• **Task statement**:
Give back only one number: how many lines in the data below contain the word "language".

Stored data entries:
=== Begin Enclosure ===

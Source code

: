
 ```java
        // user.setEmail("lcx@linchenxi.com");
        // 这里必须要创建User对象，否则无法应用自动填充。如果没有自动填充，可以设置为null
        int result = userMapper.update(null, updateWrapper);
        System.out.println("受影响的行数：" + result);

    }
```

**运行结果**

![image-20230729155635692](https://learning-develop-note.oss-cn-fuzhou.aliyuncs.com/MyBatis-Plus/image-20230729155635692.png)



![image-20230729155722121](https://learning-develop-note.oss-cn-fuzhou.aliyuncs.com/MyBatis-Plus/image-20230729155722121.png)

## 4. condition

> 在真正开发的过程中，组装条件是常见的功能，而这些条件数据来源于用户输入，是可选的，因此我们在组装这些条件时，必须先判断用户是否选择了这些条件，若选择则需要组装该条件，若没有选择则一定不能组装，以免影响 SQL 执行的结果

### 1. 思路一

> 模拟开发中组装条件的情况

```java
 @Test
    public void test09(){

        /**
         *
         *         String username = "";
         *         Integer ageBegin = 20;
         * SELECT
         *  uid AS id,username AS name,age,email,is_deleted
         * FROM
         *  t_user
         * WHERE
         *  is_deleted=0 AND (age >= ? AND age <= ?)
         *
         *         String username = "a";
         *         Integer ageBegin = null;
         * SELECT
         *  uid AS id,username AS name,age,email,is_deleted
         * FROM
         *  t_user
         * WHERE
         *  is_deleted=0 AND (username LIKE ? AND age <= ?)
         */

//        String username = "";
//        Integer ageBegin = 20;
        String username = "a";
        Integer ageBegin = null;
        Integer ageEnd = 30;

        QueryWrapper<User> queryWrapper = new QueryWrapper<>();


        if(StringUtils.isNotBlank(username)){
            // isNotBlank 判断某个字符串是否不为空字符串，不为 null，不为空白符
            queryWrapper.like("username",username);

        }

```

=== End Enclosure ===
=== Begin Enclosure ===

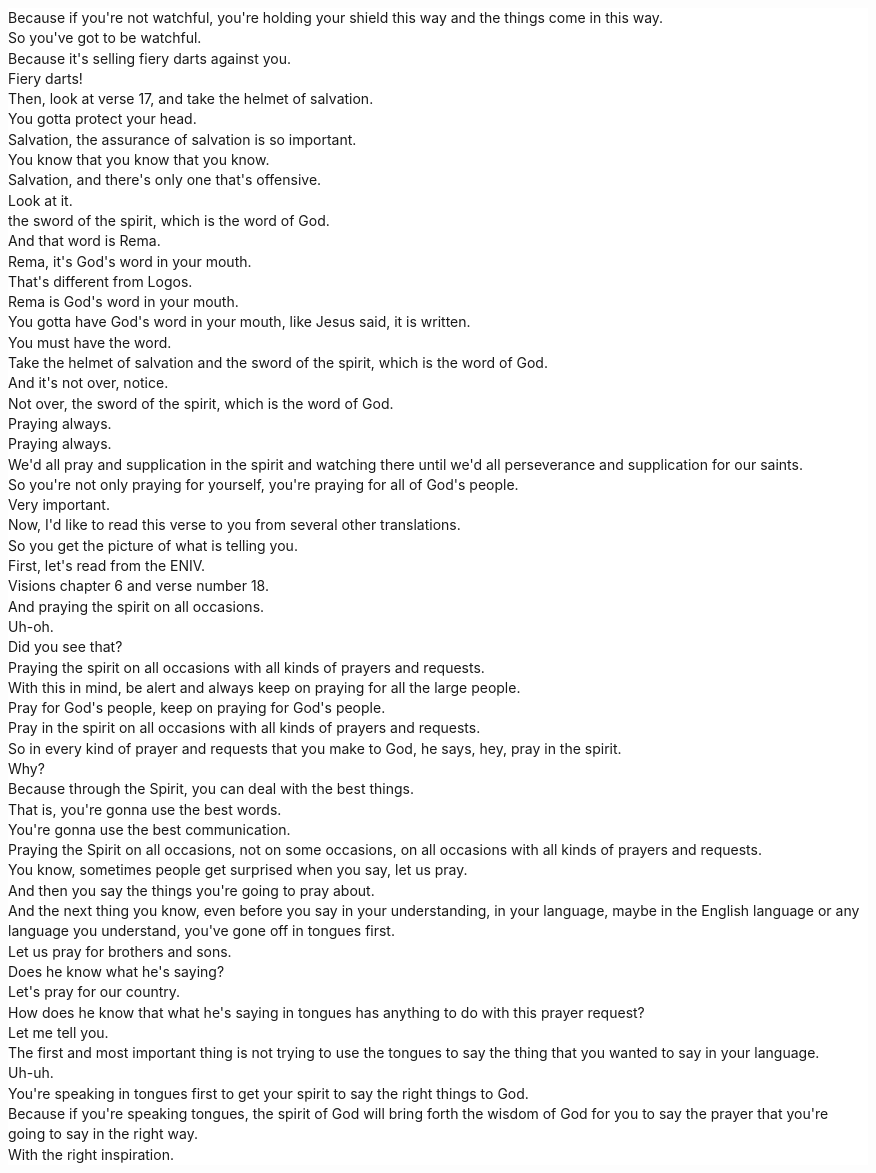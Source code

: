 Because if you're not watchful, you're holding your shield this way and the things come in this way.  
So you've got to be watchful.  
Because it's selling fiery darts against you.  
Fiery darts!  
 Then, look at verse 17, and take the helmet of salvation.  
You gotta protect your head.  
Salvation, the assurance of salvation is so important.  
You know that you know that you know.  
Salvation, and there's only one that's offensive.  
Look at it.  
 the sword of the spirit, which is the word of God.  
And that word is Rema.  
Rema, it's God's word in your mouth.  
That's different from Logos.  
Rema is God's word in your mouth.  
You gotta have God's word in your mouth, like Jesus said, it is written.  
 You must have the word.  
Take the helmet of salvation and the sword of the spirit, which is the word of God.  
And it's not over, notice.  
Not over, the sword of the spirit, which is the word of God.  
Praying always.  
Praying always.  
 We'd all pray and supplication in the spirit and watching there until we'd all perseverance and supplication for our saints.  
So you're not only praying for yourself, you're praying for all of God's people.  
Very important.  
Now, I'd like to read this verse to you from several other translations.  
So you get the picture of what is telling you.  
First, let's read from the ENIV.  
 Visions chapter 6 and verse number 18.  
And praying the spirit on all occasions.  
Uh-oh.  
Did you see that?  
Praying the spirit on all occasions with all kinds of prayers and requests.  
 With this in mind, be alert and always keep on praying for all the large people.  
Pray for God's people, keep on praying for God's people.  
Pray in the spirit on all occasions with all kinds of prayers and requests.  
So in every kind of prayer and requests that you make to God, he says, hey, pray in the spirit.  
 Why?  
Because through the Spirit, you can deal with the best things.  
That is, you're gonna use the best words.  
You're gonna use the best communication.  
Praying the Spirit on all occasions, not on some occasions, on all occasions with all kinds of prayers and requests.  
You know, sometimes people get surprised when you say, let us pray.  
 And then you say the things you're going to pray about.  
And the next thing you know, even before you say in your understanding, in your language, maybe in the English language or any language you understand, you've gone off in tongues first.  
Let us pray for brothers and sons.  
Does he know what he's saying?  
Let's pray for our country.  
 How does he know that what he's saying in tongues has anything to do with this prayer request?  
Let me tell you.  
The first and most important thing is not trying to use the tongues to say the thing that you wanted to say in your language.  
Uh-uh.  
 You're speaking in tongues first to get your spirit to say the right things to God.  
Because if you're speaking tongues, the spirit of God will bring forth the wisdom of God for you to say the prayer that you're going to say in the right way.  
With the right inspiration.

=== End Enclosure ===

• **Your solution**:
2